- **WHAT TO WORK ON**
Nothing but a number is needed: the count of lines below that include "FALSE".

- **RECORDS FOR THIS EXERCISE**
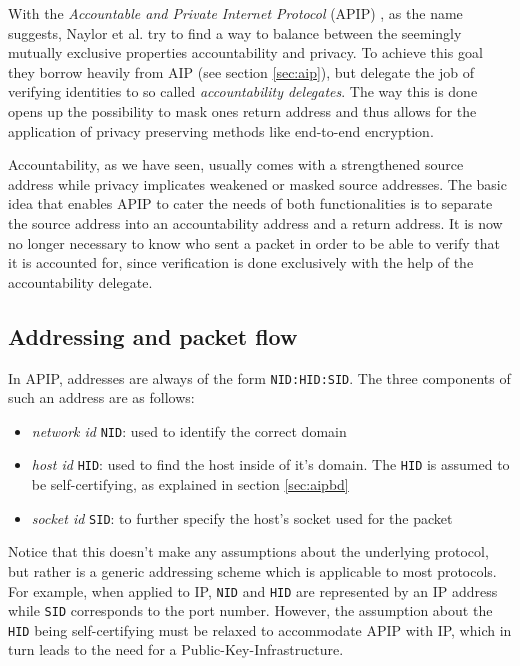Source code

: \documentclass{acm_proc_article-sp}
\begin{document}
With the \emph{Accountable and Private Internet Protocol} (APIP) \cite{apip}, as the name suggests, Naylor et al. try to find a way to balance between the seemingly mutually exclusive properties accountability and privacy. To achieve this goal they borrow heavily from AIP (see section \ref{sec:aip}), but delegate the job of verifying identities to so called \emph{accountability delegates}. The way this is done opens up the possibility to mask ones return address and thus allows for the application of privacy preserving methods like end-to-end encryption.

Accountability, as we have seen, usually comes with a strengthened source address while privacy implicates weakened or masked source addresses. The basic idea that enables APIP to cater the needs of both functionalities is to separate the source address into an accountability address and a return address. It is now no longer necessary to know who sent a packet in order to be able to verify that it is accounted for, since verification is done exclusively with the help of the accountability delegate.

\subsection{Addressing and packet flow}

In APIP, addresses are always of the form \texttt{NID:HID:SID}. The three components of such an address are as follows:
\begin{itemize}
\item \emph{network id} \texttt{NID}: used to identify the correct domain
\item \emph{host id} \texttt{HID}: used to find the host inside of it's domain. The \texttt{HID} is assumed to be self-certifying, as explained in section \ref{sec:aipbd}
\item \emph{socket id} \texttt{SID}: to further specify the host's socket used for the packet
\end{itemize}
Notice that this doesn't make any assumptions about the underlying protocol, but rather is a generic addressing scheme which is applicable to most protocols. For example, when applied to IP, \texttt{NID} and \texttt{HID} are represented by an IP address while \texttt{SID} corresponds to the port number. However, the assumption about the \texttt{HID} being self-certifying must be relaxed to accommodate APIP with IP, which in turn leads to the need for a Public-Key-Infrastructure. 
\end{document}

* * *

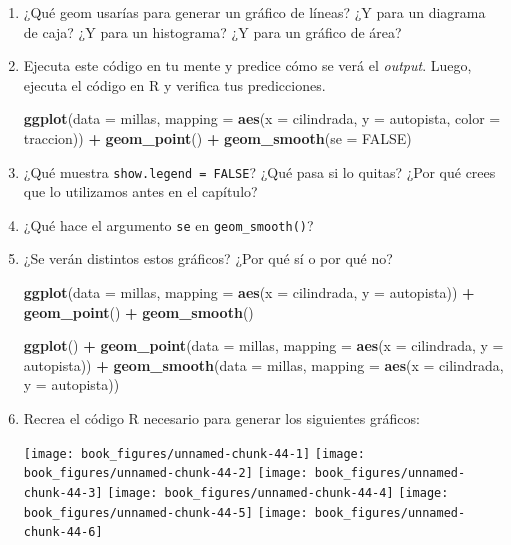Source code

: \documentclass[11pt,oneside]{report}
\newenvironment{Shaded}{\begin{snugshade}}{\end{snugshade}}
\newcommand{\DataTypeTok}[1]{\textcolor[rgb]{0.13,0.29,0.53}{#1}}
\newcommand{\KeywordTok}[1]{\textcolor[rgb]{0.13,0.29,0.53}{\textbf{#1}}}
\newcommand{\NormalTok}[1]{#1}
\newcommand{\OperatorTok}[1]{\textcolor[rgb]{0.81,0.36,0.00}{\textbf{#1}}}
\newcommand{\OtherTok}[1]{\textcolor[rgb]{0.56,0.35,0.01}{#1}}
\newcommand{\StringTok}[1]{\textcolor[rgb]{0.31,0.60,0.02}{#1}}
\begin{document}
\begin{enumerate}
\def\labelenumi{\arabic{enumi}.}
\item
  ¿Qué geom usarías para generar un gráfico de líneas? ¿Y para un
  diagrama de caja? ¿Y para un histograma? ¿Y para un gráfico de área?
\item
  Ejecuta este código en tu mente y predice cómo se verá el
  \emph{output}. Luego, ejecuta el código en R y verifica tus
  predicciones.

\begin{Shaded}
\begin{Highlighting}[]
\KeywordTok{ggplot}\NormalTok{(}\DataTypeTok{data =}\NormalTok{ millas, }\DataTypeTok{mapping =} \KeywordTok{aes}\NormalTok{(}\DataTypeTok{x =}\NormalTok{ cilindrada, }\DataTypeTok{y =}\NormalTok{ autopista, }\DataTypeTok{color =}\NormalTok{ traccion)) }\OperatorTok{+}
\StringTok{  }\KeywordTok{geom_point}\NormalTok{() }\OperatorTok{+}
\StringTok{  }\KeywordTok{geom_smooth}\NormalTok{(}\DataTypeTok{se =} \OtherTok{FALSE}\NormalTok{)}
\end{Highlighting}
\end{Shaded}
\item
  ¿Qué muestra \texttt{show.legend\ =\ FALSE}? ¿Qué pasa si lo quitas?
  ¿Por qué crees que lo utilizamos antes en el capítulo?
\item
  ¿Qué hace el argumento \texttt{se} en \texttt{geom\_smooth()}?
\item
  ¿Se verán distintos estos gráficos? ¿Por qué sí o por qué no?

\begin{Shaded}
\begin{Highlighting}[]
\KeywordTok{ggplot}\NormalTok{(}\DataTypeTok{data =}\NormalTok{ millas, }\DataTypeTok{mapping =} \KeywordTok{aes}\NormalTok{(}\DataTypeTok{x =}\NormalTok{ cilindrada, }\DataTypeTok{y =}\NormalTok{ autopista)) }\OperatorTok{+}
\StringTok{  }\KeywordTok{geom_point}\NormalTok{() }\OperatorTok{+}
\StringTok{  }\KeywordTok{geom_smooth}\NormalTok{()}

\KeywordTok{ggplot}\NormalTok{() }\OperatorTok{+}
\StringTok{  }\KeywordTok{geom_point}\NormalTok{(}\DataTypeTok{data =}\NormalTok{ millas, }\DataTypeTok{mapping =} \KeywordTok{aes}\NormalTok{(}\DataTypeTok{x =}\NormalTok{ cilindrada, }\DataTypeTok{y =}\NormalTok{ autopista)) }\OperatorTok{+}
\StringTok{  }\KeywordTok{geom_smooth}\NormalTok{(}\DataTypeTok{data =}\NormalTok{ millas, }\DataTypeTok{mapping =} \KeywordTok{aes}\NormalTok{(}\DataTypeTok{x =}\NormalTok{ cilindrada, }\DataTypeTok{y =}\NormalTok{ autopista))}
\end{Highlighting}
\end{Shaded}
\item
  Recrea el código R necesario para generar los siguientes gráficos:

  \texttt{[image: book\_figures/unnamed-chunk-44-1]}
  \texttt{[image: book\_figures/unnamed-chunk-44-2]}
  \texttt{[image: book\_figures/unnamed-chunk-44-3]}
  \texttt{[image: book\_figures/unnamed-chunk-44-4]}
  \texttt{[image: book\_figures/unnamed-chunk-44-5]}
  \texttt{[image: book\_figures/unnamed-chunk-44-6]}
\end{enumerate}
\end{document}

- **SOLUTION**
2